Step 3: Remove any extraneous fat, and if there is a bone, discard it. Using 2 forks, start shredding large hunks of the meat into small pieces, like above, until you have a large bowl of beautifully shredded pulled pork.

Step 4: Run the juices and onions remaining in the crockpot through a sieve, and discard everything but the liquid. Return the liquid to the crockpot, and add the shredded meat. Stir well. Lower your crockpot’s temperature to the “warm” setting. You can keep it this way for hours until you are ready to eat, stirring occasionally.

Step 5: Prepare the BBQ sauce by simmering all the ingredients in a medium saucepan until the sugar dissolves. Allow to sit, removing the garlic cloves when you are ready to serve.

Step 6: When you are ready to dig in, Pile a generous amount of meat on a roll, cover with BBQ sauce…

Step 7: …and pile high with cole slaw. Enjoy.
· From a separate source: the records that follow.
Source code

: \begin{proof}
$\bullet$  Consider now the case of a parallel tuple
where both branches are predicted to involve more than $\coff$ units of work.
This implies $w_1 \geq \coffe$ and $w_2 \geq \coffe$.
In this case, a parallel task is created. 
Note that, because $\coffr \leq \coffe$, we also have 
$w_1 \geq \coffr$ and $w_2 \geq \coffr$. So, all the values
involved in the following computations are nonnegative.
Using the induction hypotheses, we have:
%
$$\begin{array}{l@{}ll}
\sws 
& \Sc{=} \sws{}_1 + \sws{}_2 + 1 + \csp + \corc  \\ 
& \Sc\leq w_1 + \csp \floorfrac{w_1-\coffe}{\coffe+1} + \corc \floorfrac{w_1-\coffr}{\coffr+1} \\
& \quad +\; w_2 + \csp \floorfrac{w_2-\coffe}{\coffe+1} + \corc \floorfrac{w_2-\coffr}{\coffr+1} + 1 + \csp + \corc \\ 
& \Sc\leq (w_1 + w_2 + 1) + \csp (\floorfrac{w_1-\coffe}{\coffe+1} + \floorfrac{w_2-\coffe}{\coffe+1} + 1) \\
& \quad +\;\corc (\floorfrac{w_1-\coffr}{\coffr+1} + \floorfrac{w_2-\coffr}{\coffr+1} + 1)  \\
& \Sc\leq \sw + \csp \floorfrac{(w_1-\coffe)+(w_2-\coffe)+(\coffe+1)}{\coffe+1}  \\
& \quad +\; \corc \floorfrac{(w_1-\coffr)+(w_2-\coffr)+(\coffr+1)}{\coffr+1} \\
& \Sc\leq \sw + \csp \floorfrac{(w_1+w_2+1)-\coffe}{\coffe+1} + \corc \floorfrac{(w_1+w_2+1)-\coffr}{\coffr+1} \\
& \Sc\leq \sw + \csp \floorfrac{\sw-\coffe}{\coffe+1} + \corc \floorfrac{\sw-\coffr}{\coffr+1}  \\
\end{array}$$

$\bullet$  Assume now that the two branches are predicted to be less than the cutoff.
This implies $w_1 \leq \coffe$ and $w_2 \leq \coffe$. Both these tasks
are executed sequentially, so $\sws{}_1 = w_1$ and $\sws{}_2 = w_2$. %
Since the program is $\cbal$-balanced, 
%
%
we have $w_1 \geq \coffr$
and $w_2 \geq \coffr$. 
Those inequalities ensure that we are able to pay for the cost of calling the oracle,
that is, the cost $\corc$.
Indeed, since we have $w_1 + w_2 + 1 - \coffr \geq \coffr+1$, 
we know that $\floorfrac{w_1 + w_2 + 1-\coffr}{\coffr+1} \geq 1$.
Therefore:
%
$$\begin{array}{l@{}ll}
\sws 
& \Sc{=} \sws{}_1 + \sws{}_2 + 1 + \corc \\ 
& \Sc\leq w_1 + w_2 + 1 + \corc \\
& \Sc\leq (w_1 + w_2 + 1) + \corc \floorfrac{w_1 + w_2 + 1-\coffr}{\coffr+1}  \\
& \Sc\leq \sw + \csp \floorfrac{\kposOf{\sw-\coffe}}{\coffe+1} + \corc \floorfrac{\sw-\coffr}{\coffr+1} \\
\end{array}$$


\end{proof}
Now, I realize that some of you don’t own a crockpot, or at least not one large enough to accommodate such a significant piece of meat.  Alternatively, you could slow cook the pork in a low temp oven, somewhere between 275F and 300F, in a dutch oven or roasting pan, well covered.  Increase the cooking liquid if you plan to do this, as crockpots need very little.

I also realize that some of you have never tried cole slaw on a BBQ sandwich.  Take my word for it, just do it.  The contrast of the crunchy freshness of the slaw to the slow-cooked heat of the pork is really amazing. Further, I realize some of you just flat out do not like cole slaw (and that just makes me sad inside), so feel free to omit the cole slaw and just enjoy the juicy pork goodness.  But seriously, would a little veggies kill ya?